Octavio Paz definió, sin decirlo expresamente, al ser humano como un mono gramático, un simio que había llegado a inventar la escritura. Sin pretender una ampliación de aquel memorable texto ¿podríamos definirnos los humanos como unos monos melódicos, simios que inventamos la música? Nos armonizaríamos con las teorías evolucionistas y progresistas que florecieron en Europa a cargo de Comte, Darwin, Spencer y Marx, al mismo tiempo que la música wagneriana.
¿Se puede explicar el desarrollo evolutivo de la música en el sentido de una complejización creciente de la armonía tonal que desagua en la atonalidad? Algunos teóricos de lo contemporáneo, como Theodor W. Adorno, contestarían que sí, que hay avance y retroceso, revolución y regresión en el arte.
Los cromatismos de Wagner, que diluyen a menudo la idea misma de tonalidad, están en el centro del debate. ¿En qué tono está el acorde tristanesco? ¿Pueden considerarse atonales algunos momentos parsifalianos? Bien, pero ya Gesualdo da Venosa, en pleno barroco, a la vez que Bach construía las tonalidades modernas siguiendo a Vivaldi, se hartó de cromatizar y luego vino la diafanidad armónica del Setecientos. Quizá Schönberg estaba convencido de ser un mono melodioso al cual la Naturaleza le había confiado la misión de llegar, evolucionando como un primate, al dodecafonismo. En tal caso, Sibelius, el Strauss de Ariadna en Naxos y El burgués gentilhombre, el Stravinski de Juego de cartas y Pulcinella, Poulenc y Manuel de Falla, habrían involucionado hacia los que podríamos llamar homínidos melódicos, abandonando la sala de conciertos por la cueva de Atapuerca.

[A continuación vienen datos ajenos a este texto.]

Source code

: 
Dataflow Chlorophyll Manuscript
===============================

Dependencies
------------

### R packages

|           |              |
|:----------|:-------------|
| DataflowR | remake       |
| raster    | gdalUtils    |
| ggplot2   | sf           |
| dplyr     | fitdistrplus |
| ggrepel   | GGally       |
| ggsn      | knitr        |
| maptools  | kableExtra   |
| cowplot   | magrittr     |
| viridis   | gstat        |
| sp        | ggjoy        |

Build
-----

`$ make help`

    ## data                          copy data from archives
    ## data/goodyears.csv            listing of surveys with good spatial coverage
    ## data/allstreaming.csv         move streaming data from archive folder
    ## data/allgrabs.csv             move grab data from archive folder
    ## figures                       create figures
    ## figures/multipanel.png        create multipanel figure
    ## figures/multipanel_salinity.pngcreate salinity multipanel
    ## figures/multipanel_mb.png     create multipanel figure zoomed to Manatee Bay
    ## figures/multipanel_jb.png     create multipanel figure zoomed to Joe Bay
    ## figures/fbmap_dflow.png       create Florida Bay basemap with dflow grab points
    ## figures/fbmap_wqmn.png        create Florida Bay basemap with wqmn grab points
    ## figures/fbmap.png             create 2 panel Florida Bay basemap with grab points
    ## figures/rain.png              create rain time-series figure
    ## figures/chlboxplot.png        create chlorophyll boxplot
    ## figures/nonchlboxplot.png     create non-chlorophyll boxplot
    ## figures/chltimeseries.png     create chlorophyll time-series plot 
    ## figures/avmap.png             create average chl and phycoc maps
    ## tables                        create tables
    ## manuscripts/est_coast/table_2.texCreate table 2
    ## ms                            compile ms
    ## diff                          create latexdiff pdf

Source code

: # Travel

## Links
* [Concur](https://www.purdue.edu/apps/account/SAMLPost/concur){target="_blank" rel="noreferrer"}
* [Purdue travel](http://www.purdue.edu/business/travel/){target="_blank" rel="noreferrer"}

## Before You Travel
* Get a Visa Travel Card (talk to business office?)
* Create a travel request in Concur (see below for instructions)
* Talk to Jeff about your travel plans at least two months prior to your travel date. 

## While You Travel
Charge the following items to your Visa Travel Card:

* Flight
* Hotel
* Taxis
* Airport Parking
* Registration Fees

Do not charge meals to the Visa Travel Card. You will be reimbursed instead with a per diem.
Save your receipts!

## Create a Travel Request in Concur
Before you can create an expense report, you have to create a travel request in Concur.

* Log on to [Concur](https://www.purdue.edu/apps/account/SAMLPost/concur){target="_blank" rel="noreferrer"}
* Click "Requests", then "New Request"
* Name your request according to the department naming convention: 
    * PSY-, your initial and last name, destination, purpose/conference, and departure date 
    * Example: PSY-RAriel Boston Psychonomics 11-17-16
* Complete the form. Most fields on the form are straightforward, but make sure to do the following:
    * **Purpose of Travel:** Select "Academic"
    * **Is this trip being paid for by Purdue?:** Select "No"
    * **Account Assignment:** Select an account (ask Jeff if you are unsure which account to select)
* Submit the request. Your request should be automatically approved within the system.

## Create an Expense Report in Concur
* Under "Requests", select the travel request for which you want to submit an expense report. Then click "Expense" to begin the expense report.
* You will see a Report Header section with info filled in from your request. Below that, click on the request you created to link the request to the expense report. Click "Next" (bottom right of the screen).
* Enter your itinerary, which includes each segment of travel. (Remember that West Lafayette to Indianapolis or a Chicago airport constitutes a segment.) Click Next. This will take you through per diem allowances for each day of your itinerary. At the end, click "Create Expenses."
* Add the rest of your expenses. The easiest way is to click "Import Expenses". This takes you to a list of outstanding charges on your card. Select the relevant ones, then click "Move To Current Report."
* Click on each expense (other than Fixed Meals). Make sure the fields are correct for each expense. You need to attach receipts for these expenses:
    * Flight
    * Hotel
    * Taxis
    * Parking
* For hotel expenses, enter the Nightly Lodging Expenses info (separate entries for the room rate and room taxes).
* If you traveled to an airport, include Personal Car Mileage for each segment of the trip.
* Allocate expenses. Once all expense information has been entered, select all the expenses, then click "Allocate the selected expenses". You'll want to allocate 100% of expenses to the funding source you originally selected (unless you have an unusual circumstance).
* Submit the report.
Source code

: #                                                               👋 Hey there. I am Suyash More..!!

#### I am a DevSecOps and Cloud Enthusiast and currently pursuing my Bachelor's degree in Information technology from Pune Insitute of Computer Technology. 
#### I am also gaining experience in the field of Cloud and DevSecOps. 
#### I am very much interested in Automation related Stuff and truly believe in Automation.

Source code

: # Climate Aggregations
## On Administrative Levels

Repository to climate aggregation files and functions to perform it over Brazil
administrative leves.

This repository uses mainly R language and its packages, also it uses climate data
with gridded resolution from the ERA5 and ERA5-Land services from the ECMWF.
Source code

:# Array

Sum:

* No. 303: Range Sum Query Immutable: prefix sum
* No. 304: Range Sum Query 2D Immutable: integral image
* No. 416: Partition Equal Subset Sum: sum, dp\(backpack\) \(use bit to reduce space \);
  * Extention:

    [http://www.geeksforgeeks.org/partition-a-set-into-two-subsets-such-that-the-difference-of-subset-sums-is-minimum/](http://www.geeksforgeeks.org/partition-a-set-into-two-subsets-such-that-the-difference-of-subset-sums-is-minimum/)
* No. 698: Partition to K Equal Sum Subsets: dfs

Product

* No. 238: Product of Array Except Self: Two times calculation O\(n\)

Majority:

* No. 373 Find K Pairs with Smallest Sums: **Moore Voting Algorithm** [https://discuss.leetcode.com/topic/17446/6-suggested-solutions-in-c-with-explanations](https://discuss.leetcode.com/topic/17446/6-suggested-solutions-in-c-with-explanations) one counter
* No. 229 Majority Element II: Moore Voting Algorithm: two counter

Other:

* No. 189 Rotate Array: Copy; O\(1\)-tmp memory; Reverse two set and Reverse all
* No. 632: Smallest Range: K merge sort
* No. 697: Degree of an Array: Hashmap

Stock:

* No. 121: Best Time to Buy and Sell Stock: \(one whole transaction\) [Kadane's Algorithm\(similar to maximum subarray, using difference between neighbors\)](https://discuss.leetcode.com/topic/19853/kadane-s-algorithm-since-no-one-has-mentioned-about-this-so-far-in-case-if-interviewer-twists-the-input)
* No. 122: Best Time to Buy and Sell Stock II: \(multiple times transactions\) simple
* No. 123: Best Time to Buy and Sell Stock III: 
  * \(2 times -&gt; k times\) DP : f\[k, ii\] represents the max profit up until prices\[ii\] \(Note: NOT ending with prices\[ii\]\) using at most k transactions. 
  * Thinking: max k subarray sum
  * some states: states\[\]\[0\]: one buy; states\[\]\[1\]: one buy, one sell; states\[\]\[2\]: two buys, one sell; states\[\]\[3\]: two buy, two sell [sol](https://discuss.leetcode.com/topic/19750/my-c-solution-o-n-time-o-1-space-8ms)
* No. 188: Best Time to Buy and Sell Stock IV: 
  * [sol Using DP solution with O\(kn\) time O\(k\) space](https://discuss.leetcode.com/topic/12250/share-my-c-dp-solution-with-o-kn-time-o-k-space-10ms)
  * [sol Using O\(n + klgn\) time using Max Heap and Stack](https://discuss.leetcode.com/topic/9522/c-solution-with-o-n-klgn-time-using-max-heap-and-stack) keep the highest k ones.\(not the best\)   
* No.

¿Es cualquier alumno de armonía, capaz de redactar ejercicios atonales, más moderno que todos esos maestros? ¿Es más moderno Stravinski que Stravinski cuando compone La consagración de la primavera que cuando lo hace con La carrera del libertino? Para reducir al absurdo: si aplicáramos las monerías progresistas a la historia de la música, Mozart y Haydn habrían retrogradado respecto a Gesualdo. Ahí queda eso, con el mono melódico. Según la vulgar cancioncilla porteña del siglo pasado, debida al ingenio de Chico Novarro, balanceándose en la rama y comiéndose una banana.